The folks at Blue Line Innovations told me that, while the utility market has been Blue Line’s primary focus since its 2003 launch (utilities have bought the bulk of the 100,000 PowerCost Monitors Blue Line says have been installed so far), in the last few months the company has shifted its “primary focus to the consumer.” CEO Peter Porteous reiterated to me in an email from CES that the consumer needs to remain the focal point for the home energy management market to make sure the end user is actually engaged in the product.
Analysts have maintained — rightly so — that the utility distribution channel would be the dominant channel for energy information displays in the short term. Pike Research Managing Director Clint Wheelock put out a report in December 2009 that says “the retail channel may become an important channel for these devices in 3 to 5 years,” but that “the early market will be driven by utilities.” Yet when a market could be big in three years, clearly companies need to start positioning themselves now to ride a soon-to-break wave.
Remember that the smart grid stimulus funds, which got everyone all excited to enter the home energy management space via utility deals, were already allocated in late 2009 and those funds have just started to trickle down to the third party vendors.
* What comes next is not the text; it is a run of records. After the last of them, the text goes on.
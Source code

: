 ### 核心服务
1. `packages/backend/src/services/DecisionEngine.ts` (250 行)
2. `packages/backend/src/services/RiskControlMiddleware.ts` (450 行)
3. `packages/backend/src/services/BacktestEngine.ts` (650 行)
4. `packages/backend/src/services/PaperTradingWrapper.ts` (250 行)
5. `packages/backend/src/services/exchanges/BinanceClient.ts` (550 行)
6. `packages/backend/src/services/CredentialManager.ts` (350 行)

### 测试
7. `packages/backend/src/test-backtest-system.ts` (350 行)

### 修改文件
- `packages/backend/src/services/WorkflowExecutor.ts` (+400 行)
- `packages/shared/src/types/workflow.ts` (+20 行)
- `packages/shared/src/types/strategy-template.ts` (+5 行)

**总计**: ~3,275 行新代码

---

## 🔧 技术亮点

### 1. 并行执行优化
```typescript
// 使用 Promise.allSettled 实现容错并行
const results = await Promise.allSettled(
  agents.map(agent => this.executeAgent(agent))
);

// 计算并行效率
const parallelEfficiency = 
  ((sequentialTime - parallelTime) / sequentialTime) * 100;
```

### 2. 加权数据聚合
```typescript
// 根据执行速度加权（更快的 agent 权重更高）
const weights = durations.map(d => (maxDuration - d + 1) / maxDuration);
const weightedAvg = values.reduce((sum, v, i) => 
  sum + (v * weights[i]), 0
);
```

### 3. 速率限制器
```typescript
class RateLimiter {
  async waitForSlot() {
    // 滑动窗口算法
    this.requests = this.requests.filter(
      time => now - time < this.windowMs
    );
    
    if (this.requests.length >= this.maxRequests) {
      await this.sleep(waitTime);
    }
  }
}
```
If you aren’t at end stage discussions with utilities you may already be too late (this week we reported that Tendril already has a pilot project deal with ComEd). A lot of the venture capital funds that were invested into energy management that are focusing on the utilities channel, like Tendril, were also doled out last year.
Throughout 2009, the home energy management device makers have also been realizing that while utilities are the earliest market, they’re not always the fastest at signing deals or actually rolling out technology. That’s one reason companies like EcoFactor, which makes smart thermostat software, have been looking to sell to broadband service providers (cable and DSL providers) because, as the startup told me, the broadband companies at least will probably move faster on the technology front than many utilities. Some utilities in 2009 were also banking on stimulus funds to help with, or expedite, home energy pilot project testing, but in some cases those funds didn’t come through, resulting in a delay of the rollout of energy management pilots.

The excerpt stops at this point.